Gov. Vetoes Alimony Reform Bill As Lawsuit Looms Over Manufacturing Tax Cut Vote

May 1, 2013

Credit Chris O'Meara / The Associated Press

The Florida House ended a second day of political wrangling between Democrats and Republicans with neither side smiling at the end.

Democrats continued their protest of the House Majority’s refusal to take up a bill accepting $51 billion in federal Medicaid money to expand insurance coverage to an additional one million low-income Floridians.

The chamber continued reading bills aloud word-for-word with the computer software “Mary” the House’s Auto Reader who, in two days, has become a breakout star with more than 614 followers on twitter since arriving to the site…Tuesday.

At the end of Wednesday’s floor session Governor Rick Scott’s number one priority—a tax break for manufacturers came before the full chamber. It passed 68-48, with four Republicans joining with House Democrats in opposition to the bill.

But that doesn’t mean that tax break will stick around.

Immediately after the vote, House Democrats contested it, saying the tax break needed a 2/3rds vote to pass, and not a simple majority. The reason: it would have a financial impact on local governments.

House Speaker Will Weatherford seemed confident that the vote was Constitutional, but Democrats say a challenge is coming.

"Today, with blatant disregard for the Florida Constitution, Governor Rick Scott and House Speaker Will Weatherford plotted to put the special interests ahead of the rules governing the Florida Legislature," said Scott Arceneaux, Executive Director of the Florida Democratic Party in a statement.
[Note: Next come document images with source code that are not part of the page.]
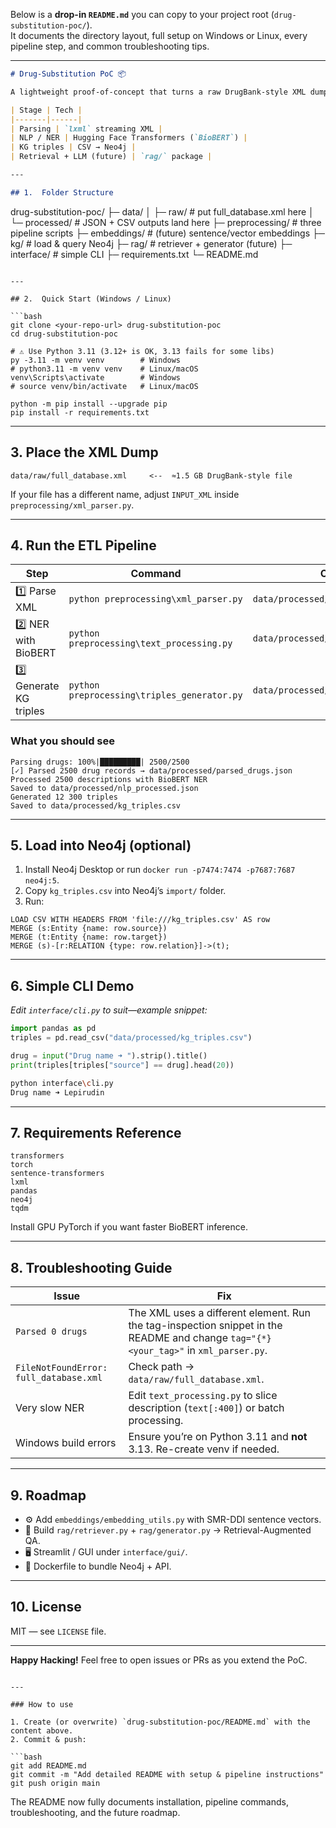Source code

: Below is a **drop-in `README.md`** you can copy to your project root (`drug-substitution-poc/`).  
It documents the directory layout, full setup on Windows or Linux, every pipeline step, and common troubleshooting tips.

---

```markdown
# Drug-Substitution PoC 📦

A lightweight proof-of-concept that turns a raw DrugBank-style XML dump into a **Knowledge Graph (KG)** and exposes it to Retrieval-Augmented Generation (RAG) and simple CLI queries.

| Stage | Tech |
|-------|------|
| Parsing | `lxml` streaming XML |
| NLP / NER | Hugging Face Transformers (`BioBERT`) |
| KG triples | CSV → Neo4j |
| Retrieval + LLM (future) | `rag/` package |

---

## 1.  Folder Structure

```
drug-substitution-poc/
├─ data/
│  ├─ raw/              # put full_database.xml here
│  └─ processed/        # JSON + CSV outputs land here
├─ preprocessing/       # three pipeline scripts
├─ embeddings/          # (future) sentence/vector embeddings
├─ kg/                  # load & query Neo4j
├─ rag/                 # retriever + generator (future)
├─ interface/           # simple CLI
├─ requirements.txt
└─ README.md
```

---

## 2.  Quick Start (Windows / Linux)

```bash
git clone <your-repo-url> drug-substitution-poc
cd drug-substitution-poc

# ⚠️ Use Python 3.11 (3.12+ is OK, 3.13 fails for some libs)
py -3.11 -m venv venv        # Windows
# python3.11 -m venv venv    # Linux/macOS
venv\Scripts\activate        # Windows
# source venv/bin/activate   # Linux/macOS

python -m pip install --upgrade pip
pip install -r requirements.txt
```

---

## 3.  Place the XML Dump

```
data/raw/full_database.xml     <--  ≈1.5 GB DrugBank-style file
```

If your file has a different name, adjust `INPUT_XML` inside
`preprocessing/xml_parser.py`.

---

## 4.  Run the ETL Pipeline

| Step | Command | Output |
|------|---------|--------|
| 1️⃣ Parse XML | `python preprocessing\xml_parser.py` | `data/processed/parsed_drugs.json` |
| 2️⃣ NER with BioBERT | `python preprocessing\text_processing.py` | `data/processed/nlp_processed.json` |
| 3️⃣ Generate KG triples | `python preprocessing\triples_generator.py` | `data/processed/kg_triples.csv` |

### What you should see

```text
Parsing drugs: 100%|█████████| 2500/2500
[✓] Parsed 2500 drug records → data/processed/parsed_drugs.json
Processed 2500 descriptions with BioBERT NER
Saved to data/processed/nlp_processed.json
Generated 12 300 triples
Saved to data/processed/kg_triples.csv
```

---

## 5.  Load into Neo4j (optional)

1. Install Neo4j Desktop or run `docker run -p7474:7474 -p7687:7687 neo4j:5`.
2. Copy `kg_triples.csv` into Neo4j’s `import/` folder.
3. Run:

```cypher
LOAD CSV WITH HEADERS FROM 'file:///kg_triples.csv' AS row
MERGE (s:Entity {name: row.source})
MERGE (t:Entity {name: row.target})
MERGE (s)-[r:RELATION {type: row.relation}]->(t);
```

---

## 6.  Simple CLI Demo

_Edit `interface/cli.py` to suit—example snippet:_

```python
import pandas as pd
triples = pd.read_csv("data/processed/kg_triples.csv")

drug = input("Drug name ➜ ").strip().title()
print(triples[triples["source"] == drug].head(20))
```

```bash
python interface\cli.py
Drug name ➜ Lepirudin
```

---

## 7.  Requirements Reference

```text
transformers
torch
sentence-transformers
lxml
pandas
neo4j
tqdm
```

Install GPU PyTorch if you want faster BioBERT inference.

---

## 8.  Troubleshooting Guide

| Issue | Fix |
|-------|-----|
| `Parsed 0 drugs` | The XML uses a different element. Run the tag-inspection snippet in the README and change `tag="{*}<your_tag>"` in `xml_parser.py`. |
| `FileNotFoundError: full_database.xml` | Check path → `data/raw/full_database.xml`. |
| Very slow NER | Edit `text_processing.py` to slice description (`text[:400]`) or batch processing. |
| Windows build errors | Ensure you’re on Python 3.11 and **not** 3.13. Re-create venv if needed. |

---

## 9.  Roadmap

* ⚙️  Add `embeddings/embedding_utils.py` with SMR-DDI sentence vectors.  
* 🤖  Build `rag/retriever.py` + `rag/generator.py` → Retrieval-Augmented QA.  
* 🖥️  Streamlit / GUI under `interface/gui/`.  
* 🐳  Dockerfile to bundle Neo4j + API.

---

## 10.  License

MIT — see `LICENSE` file.

---

**Happy Hacking!**  Feel free to open issues or PRs as you extend the PoC.
```

---

### How to use

1. Create (or overwrite) `drug-substitution-poc/README.md` with the content above.  
2. Commit & push:

```bash
git add README.md
git commit -m "Add detailed README with setup & pipeline instructions"
git push origin main
```

The README now fully documents installation, pipeline commands, troubleshooting, and the future roadmap.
"This attempt to circumvent House procedure is a flagrant violation of their constitutional duty as law makers and elected officials. It's outrageous that Weatherford stands by his attempt to thwart the Florida Constitution while continuing to deny an up or down vote on a measure to provide health care to one million Floridians."

Shortly after the manufacturing tax break cleared the House, Governor Rick Scott went ahead a signed the ethics and campaign finance bills—eliminating fundraising slush-funds called “committees of continuing existences” and raising campaign contribution limits.

Weatherford said “it’s not coincidental” Scott signed the bills after getting his tax breaks. But the victory wasn’t enough to save another bill on the Governor’s desk: Alimony reform.

The proposal would have put an end to permanent alimony judgments in divorce cases and also placed caps on the length of time alimony awards could be paid out. The bill would have also revised the process for awarding custody.

Bill supporters said the state’s alimony laws were outdated and created a burden on the payee, but supporters said the bill would create a flood of new legal action and clog family courts.